John was born in Bradford in 1928, before the family moved to Menston, a village in the heart of Wharfedale, where his passion and love of the outdoors blossomed.
He attended Ilkley Grammar School and followed his love and talent for drawing and painting, leading him to study at both Leeds and Edinburgh Colleges of Art, though first he completed two years of national service in the RAF.
At the end of his studies and a postgraduate travelling scholarship, John was offered a teaching post at Edinburgh College of Art, which he enjoyed from 1956 to 1988. He was a natural teacher, with a never-ending patience and generosity; he had an ability to lift the room, in his quiet and unassuming way.
John also chaired the committee that ran the 57 Gallery in George Street, Edinburgh, was president of the Society of Scottish Artists 1973-75, a member of the Royal Scottish Society of Painters in Watercolour and of the Royal Scottish Academy.
John was a pioneer of working direct from life and he had that exceptionally rare talent of making the most difficult seem easy. His drawings flowed with life and character, his birds and animals deftly flew and skipped across the page with a movement seldom achieved before.
In 1988 he started an annual, week-long seabird drawing course, based on the East Lothian coast, which still continues to this day.
He was a founder member of the Society of Wildlife Artists, and a key member of the Artists for Nature Foundation.

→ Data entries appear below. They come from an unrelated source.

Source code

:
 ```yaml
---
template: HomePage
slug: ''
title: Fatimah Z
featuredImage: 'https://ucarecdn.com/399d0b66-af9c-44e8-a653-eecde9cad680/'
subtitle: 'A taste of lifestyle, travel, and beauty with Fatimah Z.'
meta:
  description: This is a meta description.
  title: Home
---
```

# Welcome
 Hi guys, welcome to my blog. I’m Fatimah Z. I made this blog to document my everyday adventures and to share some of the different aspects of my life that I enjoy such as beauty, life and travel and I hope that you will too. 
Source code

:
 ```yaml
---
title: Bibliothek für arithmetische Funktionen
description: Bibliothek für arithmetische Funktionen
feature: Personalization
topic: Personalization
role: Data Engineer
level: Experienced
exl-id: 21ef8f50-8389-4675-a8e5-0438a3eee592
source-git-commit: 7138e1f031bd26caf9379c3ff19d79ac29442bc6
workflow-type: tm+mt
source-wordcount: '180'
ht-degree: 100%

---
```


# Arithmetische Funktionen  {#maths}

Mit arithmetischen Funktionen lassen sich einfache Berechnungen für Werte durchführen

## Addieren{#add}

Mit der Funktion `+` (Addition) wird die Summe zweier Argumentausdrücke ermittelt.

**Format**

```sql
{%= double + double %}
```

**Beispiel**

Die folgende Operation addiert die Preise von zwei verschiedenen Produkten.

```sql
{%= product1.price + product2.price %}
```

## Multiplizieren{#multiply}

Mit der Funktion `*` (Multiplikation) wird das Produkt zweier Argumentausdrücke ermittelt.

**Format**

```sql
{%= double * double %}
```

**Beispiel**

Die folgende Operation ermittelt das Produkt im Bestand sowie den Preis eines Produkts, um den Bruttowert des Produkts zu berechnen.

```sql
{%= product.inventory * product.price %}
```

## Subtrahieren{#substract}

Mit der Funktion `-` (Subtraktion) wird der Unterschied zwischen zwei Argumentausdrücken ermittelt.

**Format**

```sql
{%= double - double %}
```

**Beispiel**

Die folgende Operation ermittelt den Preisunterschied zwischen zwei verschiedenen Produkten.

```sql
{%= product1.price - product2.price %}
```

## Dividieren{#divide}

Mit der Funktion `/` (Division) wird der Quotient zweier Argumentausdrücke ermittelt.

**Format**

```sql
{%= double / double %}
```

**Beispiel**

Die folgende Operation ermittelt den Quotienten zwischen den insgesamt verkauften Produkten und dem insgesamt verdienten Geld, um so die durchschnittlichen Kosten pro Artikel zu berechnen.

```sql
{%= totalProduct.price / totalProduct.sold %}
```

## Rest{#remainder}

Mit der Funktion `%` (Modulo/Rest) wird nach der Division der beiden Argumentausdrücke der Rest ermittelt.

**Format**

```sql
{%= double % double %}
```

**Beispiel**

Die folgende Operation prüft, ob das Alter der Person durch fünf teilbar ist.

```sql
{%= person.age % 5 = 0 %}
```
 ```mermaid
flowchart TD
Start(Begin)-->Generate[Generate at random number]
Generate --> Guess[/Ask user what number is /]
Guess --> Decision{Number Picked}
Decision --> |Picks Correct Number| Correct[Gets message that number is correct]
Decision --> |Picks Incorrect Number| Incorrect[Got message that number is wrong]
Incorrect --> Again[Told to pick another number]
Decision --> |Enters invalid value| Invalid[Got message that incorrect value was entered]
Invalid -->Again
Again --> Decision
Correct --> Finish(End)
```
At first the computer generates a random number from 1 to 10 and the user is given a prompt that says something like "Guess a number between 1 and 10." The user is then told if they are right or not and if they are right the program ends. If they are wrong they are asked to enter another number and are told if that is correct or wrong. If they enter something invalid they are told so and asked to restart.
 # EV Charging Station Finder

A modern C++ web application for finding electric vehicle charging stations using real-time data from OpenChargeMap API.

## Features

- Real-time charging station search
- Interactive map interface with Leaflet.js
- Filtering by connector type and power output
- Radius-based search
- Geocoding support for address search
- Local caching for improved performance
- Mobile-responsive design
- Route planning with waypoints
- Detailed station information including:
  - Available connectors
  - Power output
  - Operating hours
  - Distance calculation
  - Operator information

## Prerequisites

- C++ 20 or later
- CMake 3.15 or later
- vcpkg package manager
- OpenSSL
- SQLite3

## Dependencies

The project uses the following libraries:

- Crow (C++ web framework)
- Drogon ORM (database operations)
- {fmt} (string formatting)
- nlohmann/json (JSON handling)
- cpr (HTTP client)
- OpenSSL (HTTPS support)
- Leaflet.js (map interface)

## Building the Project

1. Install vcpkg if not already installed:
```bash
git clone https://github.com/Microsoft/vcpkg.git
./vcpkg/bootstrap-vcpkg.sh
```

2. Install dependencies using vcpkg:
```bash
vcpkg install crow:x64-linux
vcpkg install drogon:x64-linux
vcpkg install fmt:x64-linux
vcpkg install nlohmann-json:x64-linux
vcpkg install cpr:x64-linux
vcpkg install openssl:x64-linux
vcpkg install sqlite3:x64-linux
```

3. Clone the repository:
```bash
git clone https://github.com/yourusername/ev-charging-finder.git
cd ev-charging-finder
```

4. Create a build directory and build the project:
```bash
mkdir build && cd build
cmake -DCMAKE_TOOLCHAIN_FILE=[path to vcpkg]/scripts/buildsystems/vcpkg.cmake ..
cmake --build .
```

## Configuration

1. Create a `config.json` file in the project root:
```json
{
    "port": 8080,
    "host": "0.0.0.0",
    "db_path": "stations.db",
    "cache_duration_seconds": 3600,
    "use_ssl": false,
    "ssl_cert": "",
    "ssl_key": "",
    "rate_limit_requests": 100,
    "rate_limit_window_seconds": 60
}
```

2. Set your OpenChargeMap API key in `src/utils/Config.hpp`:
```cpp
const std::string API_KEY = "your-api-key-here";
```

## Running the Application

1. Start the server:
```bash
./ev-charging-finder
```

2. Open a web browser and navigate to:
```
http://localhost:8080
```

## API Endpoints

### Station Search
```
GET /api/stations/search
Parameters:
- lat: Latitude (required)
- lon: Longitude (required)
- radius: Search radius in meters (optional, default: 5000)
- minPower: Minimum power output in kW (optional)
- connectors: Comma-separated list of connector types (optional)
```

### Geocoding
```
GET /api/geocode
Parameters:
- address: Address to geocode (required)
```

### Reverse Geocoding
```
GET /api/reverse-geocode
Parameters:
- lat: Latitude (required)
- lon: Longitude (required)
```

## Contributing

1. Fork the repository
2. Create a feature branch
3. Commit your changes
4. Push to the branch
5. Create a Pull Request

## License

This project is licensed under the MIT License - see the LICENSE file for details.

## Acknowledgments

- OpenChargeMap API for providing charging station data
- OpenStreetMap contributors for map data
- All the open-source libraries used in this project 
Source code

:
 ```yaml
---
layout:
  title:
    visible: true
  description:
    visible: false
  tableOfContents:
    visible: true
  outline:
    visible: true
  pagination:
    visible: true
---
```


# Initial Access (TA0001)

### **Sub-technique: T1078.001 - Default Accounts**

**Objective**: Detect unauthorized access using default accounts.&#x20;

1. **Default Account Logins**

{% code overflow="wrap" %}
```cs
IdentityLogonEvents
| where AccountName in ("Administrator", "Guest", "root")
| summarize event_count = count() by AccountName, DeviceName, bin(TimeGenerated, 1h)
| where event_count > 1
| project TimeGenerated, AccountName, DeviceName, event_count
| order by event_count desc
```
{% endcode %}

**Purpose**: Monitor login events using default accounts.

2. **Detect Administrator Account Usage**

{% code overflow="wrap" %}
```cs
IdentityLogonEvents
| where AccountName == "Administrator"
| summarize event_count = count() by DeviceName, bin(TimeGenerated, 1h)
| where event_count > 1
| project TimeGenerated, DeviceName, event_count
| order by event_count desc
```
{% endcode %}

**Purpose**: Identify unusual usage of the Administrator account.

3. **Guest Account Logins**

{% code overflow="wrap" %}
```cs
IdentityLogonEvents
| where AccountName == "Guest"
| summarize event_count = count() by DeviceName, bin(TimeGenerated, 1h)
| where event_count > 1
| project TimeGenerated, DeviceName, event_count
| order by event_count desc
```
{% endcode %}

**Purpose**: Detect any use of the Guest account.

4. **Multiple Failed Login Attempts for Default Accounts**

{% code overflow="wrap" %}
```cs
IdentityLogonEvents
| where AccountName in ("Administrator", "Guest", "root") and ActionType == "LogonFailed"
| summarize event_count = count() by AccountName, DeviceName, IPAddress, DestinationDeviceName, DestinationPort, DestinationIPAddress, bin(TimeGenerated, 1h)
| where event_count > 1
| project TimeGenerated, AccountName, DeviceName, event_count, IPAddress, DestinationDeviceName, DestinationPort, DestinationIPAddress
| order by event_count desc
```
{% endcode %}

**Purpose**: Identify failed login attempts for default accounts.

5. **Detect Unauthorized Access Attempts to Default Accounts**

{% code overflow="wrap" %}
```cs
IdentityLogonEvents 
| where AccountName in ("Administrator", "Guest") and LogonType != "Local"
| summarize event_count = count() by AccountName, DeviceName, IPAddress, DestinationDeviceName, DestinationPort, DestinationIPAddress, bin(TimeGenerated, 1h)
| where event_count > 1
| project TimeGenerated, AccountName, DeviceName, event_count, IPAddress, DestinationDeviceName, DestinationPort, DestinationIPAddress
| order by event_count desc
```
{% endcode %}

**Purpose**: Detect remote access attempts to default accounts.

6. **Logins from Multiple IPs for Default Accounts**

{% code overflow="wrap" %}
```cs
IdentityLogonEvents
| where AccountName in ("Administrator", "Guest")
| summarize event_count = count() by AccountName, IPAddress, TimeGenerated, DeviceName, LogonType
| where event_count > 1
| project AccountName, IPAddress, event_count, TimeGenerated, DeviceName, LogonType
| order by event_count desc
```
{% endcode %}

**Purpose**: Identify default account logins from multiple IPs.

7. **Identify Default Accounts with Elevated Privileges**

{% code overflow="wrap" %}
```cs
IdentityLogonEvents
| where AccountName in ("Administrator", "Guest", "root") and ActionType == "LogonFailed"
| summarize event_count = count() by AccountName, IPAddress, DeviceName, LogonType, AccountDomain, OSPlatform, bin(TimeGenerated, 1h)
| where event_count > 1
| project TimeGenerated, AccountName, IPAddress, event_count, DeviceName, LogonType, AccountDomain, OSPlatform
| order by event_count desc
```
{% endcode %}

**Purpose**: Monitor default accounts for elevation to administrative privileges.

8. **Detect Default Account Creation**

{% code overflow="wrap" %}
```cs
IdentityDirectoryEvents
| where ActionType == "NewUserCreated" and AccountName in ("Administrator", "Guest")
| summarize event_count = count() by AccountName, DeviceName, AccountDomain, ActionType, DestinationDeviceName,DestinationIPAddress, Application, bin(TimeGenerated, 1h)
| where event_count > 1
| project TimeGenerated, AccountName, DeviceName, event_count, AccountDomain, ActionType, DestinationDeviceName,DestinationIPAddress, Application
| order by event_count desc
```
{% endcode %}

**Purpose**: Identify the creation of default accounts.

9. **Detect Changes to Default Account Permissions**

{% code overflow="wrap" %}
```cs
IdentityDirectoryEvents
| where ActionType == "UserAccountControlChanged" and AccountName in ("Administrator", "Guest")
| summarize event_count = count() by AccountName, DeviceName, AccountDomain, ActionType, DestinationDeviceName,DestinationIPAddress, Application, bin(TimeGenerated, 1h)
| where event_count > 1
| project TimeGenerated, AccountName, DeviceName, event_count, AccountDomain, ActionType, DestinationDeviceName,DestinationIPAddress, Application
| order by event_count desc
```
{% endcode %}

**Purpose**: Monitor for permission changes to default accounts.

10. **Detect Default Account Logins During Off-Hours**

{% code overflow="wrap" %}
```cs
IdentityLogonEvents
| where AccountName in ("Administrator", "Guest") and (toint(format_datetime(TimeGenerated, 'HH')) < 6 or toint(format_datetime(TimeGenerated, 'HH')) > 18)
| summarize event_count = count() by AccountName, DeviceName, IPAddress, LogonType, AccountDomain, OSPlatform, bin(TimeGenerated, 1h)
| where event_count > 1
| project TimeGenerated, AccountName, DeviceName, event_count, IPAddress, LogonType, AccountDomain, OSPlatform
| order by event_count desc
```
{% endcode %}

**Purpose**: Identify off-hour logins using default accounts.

In 2009 he was declared Master Wildlife Artist by the Leigh Yawkey Woodson Art Museum, in Wisconsin, USA.
He exhibited widely in both his adopted Scotland and his native England, with solo exhibitions in Edinburgh, Lavenham and Dumfries, as well as a major retrospective at Bradford City Art Gallery in 1999.
Of his own books, the first, published in 1982, was The Living Birds of Eric Ennion. This was John’s tribute to an artist he much admired and whose approach, through meeting in Northumberland in the early 1950s, had been a revelation of what was possible in the difficult art of portraying birds.
More books followed – Nature Drawings (1983), the influential RSPB guide Drawing Birds (1986, 2004), Land Marks and Sea Wings (2005) and Looking at Birds – An Antidote to Field Guides (2013). His final book, Lines in Nature, will be published by Langford Press later this year.
He was a committed Christian and classical music was another love. It was while singing in the Edinburgh University Singers that he met a young mezzo-soprano called Joan. They married in 1959, and had three children, Philip, Rachel and Sarah, and nine grandchildren.